§ WHAT THE EXERCISE ASKS
Among the records below, determine how many lines have the word "économique" in them; output only the number.
Segment Start: GIVEN RECORDS
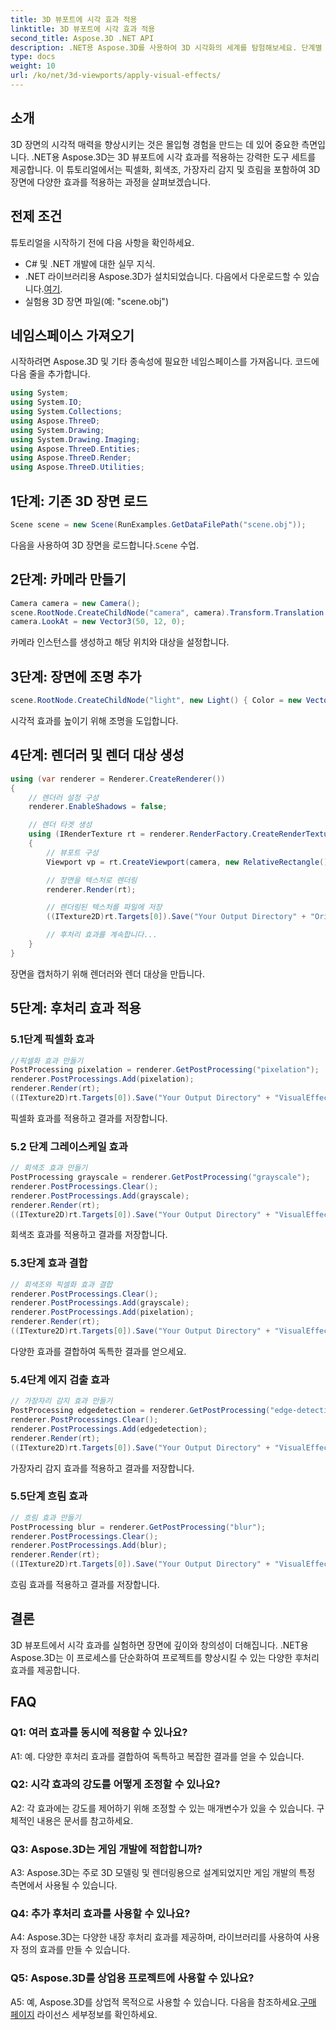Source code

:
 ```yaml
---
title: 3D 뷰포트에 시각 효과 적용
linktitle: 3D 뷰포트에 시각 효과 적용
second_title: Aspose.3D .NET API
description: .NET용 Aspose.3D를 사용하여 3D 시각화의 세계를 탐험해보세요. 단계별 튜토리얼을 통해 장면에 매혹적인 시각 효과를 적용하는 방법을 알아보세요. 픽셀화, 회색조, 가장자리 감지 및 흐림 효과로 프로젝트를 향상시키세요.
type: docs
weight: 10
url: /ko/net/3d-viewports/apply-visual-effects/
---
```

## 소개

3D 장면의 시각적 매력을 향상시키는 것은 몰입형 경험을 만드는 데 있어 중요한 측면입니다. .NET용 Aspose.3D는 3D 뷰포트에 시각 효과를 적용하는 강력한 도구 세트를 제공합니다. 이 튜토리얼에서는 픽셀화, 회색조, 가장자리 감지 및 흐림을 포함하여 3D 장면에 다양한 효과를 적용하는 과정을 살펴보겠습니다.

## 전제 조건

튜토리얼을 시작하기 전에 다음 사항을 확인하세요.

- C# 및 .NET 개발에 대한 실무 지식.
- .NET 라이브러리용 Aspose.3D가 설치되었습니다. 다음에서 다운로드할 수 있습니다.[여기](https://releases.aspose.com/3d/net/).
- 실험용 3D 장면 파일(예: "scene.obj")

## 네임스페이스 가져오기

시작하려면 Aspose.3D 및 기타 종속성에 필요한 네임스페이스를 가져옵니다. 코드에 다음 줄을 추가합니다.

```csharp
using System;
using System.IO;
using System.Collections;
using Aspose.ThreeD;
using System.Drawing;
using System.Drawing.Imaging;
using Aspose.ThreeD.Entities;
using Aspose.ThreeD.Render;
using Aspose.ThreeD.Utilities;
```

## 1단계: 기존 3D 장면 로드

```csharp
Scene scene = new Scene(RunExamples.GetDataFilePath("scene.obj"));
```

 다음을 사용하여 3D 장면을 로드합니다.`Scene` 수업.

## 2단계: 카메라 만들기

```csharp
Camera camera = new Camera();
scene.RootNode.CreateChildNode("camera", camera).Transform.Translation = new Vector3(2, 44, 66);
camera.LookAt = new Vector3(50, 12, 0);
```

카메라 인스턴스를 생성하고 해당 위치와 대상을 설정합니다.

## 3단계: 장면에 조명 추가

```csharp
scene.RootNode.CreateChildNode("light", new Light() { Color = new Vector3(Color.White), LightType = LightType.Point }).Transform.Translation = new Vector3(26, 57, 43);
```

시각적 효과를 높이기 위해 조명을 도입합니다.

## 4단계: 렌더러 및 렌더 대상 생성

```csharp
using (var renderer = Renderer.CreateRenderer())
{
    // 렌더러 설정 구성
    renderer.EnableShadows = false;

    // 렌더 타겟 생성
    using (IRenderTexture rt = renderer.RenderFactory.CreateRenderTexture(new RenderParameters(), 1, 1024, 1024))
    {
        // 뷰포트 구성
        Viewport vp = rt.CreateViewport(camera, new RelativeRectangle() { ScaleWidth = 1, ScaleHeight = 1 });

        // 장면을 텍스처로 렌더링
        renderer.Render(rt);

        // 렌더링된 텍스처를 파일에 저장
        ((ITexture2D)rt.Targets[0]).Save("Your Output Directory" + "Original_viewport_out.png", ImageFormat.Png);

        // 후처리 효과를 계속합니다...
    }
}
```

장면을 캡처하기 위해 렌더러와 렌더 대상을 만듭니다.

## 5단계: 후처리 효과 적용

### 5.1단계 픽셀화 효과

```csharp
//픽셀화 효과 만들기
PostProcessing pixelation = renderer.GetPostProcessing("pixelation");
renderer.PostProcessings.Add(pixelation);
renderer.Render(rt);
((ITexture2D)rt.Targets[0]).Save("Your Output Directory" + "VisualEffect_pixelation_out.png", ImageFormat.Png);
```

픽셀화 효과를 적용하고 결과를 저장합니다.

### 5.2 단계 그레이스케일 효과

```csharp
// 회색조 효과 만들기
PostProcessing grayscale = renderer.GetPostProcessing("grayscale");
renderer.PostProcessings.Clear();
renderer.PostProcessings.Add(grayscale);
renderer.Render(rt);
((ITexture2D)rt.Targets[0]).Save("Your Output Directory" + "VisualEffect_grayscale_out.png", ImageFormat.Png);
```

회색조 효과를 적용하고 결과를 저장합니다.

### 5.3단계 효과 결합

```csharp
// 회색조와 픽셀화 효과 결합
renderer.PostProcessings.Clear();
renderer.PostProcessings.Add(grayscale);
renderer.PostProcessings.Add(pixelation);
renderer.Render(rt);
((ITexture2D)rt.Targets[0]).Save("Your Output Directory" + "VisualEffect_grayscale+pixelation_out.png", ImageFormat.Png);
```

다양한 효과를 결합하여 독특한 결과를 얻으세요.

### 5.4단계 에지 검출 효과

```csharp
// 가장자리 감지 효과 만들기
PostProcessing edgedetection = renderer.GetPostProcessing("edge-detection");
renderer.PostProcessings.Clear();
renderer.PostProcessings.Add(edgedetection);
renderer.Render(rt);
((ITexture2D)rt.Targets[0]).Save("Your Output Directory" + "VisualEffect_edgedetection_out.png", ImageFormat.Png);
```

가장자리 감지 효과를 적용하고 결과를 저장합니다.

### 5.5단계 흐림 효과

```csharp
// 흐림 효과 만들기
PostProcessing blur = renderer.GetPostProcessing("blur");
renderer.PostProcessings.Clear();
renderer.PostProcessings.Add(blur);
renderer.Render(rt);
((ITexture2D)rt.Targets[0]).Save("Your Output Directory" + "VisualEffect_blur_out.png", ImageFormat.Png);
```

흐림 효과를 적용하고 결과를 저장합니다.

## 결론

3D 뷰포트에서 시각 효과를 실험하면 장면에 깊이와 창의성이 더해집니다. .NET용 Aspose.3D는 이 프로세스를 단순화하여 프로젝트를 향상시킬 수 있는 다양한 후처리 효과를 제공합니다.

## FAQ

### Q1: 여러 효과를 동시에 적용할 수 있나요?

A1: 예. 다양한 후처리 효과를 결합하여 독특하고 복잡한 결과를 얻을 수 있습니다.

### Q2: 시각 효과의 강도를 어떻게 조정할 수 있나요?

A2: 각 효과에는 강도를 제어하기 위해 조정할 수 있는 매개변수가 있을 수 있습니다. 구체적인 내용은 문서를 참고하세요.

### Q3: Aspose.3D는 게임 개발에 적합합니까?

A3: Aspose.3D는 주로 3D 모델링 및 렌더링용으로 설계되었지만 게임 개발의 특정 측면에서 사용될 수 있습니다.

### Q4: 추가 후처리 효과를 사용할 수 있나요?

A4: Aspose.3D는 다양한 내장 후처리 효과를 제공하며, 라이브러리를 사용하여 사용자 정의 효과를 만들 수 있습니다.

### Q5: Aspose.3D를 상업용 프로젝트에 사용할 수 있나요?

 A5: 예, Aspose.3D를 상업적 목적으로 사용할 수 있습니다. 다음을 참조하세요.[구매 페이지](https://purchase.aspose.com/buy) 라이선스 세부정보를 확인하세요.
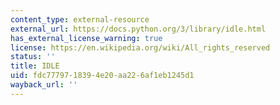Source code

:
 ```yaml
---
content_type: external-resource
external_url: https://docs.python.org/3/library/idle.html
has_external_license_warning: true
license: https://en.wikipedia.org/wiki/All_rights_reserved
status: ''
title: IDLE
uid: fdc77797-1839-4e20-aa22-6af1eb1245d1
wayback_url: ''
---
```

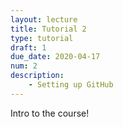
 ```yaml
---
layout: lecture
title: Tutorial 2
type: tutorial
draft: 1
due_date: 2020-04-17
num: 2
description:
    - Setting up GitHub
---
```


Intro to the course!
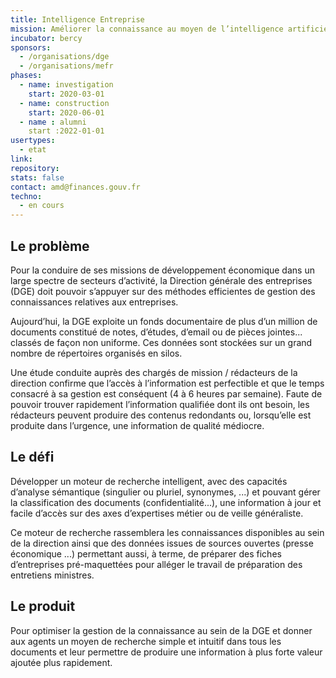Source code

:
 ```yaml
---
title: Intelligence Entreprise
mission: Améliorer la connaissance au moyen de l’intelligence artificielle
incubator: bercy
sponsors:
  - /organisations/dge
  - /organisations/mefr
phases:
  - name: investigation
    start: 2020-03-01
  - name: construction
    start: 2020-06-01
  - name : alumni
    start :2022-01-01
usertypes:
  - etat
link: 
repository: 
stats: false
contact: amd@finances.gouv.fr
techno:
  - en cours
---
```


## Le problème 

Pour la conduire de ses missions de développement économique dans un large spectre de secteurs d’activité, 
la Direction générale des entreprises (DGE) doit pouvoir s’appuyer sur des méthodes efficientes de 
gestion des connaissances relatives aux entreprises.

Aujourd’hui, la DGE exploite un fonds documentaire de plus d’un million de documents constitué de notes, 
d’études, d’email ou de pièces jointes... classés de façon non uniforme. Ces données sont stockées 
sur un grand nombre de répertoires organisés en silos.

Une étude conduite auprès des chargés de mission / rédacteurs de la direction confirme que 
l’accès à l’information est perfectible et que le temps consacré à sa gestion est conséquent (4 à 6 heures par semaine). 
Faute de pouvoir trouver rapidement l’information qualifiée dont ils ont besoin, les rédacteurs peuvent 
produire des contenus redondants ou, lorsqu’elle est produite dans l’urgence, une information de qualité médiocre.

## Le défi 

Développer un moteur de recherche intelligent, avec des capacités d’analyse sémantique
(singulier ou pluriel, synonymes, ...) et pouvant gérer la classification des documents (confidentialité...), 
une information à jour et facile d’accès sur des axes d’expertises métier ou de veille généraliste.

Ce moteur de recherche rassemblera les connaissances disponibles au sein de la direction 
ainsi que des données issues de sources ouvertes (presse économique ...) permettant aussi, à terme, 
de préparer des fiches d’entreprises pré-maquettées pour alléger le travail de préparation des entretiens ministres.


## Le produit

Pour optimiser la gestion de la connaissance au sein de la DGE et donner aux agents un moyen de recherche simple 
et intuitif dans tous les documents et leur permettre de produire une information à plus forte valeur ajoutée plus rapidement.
Segment End: GIVEN RECORDS
§ COMPLETED TASK
2